Table 3 Optical transparency and refractive indices of PI films

Figure 7

UV-vis spectra of PI films.

Refractive indices of the PI films at 633 nm were determined by a prism coupler. Table 3 shows the n_TE, n_TM, average refractive indices (n_av) and birefringences (Δn) of PI films. The Δn values of the PI films were obtained as 0.0013–0.0055. These relatively small values reveal that the polymers have low polarizability and anisotropy, and that the polymer chains are preferentially oriented in the film plane. This low degree of molecular orientation of the PIs can be attributed to the existence of flexible ether linkages in the molecular chains. The n_av values of the PI films were determined as 1.5120–1.5395 for TDA-PIs and 1.5065–1.5364 for MTDA-PIs, respectively. As shown in Table 3, MTDA-PI films showed slightly lower n_av values, but they were still very close to those of the TDA-PI analogues. According to the Lorentz–Lorenz equation,²⁰ the refractive index of one polymer is mainly affected by the molar refraction and molar volumes of the polymer chains. In the present case, the introduction of the bulky methyl group in MTDA-PIs slightly decreased the refractive indices of the polymers. However, this decrease is limited owing to the relatively low molar volumes of the methyl groups. In other work that will be reported in the future, the refractive indices of the PIs have been reduced by introducing a bulkier tert-butyl group.

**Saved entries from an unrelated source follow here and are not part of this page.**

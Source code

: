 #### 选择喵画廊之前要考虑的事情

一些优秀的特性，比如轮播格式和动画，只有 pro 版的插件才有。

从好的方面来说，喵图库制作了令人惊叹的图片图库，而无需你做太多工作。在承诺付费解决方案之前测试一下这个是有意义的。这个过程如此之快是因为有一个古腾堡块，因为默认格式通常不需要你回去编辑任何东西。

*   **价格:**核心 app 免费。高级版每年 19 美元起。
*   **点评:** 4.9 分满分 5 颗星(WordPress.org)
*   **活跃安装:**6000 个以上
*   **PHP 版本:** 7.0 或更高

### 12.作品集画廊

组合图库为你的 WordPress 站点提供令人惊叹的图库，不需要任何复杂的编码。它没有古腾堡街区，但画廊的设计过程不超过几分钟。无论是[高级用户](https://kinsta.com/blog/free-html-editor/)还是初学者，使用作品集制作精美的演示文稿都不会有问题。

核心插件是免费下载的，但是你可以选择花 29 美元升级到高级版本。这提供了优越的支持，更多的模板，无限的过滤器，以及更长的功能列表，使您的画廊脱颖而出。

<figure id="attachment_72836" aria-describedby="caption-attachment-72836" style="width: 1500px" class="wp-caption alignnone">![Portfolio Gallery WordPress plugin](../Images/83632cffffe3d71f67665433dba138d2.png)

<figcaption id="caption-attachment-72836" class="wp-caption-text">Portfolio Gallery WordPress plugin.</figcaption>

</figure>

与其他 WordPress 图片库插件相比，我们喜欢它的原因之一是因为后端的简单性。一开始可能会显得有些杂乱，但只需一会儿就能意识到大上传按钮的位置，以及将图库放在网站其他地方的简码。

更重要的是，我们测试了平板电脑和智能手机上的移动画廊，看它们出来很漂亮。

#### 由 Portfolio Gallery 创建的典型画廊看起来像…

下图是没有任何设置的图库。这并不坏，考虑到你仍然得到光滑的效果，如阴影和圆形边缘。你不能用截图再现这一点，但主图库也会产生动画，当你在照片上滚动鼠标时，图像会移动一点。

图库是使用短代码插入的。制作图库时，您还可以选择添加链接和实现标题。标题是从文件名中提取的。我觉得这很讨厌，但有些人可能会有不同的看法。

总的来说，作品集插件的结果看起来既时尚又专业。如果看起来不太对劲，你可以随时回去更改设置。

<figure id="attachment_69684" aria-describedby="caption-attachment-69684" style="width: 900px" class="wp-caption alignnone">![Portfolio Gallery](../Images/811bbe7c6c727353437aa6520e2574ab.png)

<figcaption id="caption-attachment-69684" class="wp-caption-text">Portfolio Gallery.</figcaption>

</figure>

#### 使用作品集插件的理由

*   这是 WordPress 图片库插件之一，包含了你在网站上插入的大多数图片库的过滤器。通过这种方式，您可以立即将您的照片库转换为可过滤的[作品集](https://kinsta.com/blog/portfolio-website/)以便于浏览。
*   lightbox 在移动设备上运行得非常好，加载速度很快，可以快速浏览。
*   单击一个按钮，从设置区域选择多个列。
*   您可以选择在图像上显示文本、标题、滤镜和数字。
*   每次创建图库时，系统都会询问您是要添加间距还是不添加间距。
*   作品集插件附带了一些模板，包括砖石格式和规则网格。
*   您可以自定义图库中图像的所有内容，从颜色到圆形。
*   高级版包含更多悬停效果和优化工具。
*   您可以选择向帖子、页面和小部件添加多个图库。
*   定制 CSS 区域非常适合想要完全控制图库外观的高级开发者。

PI–II_d (MTDA-BDAF) exhibited the lowest n_av value (1.5065) of the series, mainly because of its relatively lower molecular packing density induced by the synergistic effects of the bulky tetralin moiety, the pendant methyl substituent and flexible hexafluoroisopropylidene and ether linkages.

Conclusion

A series of semi-alicyclic PIs were designed and synthesized with the aim of improving their solubility in common solvents and their optical transparency in the UV-visible light region without negatively affecting their thermal stability. This goal was achieved by developing PIs from an alicyclic dianhydride MTDA and various aromatic diamines. The asymmetrical structure of MTDA interrupts the regularity of the PI molecule chains, thus enhancing the solubility of the PIs in common solvents. Meanwhile, this irregular packing of the PI chains is beneficial for the penetration of UV and visible light, resulting in good optical transparency. Finally, incorporating the bulky alicyclic tetralin moiety in the dianhydride unit did not induce a significant deterioration in the thermal stability. Therefore, the present semi-alicyclic PIs are considered to be one of the most promising optical polymers for opto- and microelectronic applications.

Synthesis of tetralin dianhydrides.

Synthesis of alicyclic polyimides (PI–I_a∼d and PI–II_a–d).